An exact copy of the lines from the one containing "argumint oan 'e" to the end of the records below is required, and nothing else.

──────

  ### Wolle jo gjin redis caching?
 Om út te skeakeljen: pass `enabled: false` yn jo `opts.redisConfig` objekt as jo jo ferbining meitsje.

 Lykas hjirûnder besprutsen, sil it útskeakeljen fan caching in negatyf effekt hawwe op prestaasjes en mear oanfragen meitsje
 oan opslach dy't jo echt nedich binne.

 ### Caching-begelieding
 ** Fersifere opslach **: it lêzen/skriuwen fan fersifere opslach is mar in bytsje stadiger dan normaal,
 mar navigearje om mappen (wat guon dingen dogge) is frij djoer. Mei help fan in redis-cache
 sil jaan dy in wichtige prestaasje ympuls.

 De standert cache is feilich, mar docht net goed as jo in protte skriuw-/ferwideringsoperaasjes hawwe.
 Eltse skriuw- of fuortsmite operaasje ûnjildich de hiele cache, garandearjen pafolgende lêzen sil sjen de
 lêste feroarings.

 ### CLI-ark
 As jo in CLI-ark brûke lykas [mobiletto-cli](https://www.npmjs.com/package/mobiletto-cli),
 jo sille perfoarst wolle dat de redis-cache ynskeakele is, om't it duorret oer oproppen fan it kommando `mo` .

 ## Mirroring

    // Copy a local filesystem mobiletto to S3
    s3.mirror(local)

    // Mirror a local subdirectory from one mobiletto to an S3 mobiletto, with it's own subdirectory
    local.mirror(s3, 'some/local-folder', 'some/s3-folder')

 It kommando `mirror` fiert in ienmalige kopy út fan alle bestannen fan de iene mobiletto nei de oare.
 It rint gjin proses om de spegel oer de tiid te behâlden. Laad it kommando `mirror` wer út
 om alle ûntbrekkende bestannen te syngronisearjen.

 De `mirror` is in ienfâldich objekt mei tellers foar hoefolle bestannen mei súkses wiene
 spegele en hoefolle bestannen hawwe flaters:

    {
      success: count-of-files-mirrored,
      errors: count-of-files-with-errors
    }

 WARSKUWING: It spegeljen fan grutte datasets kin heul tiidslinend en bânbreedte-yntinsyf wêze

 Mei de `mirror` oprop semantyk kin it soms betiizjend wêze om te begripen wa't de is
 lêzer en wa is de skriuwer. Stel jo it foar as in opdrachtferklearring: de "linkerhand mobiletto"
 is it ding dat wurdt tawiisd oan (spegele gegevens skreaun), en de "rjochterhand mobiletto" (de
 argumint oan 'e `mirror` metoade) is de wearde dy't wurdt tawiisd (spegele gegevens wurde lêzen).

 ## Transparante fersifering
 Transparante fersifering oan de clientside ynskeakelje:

──────

(Problem solution):
 argumint oan 'e `mirror` metoade) is de wearde dy't wurdt tawiisd (spegele gegevens wurde lêzen).

 ## Transparante fersifering
 Transparante fersifering oan de clientside ynskeakelje:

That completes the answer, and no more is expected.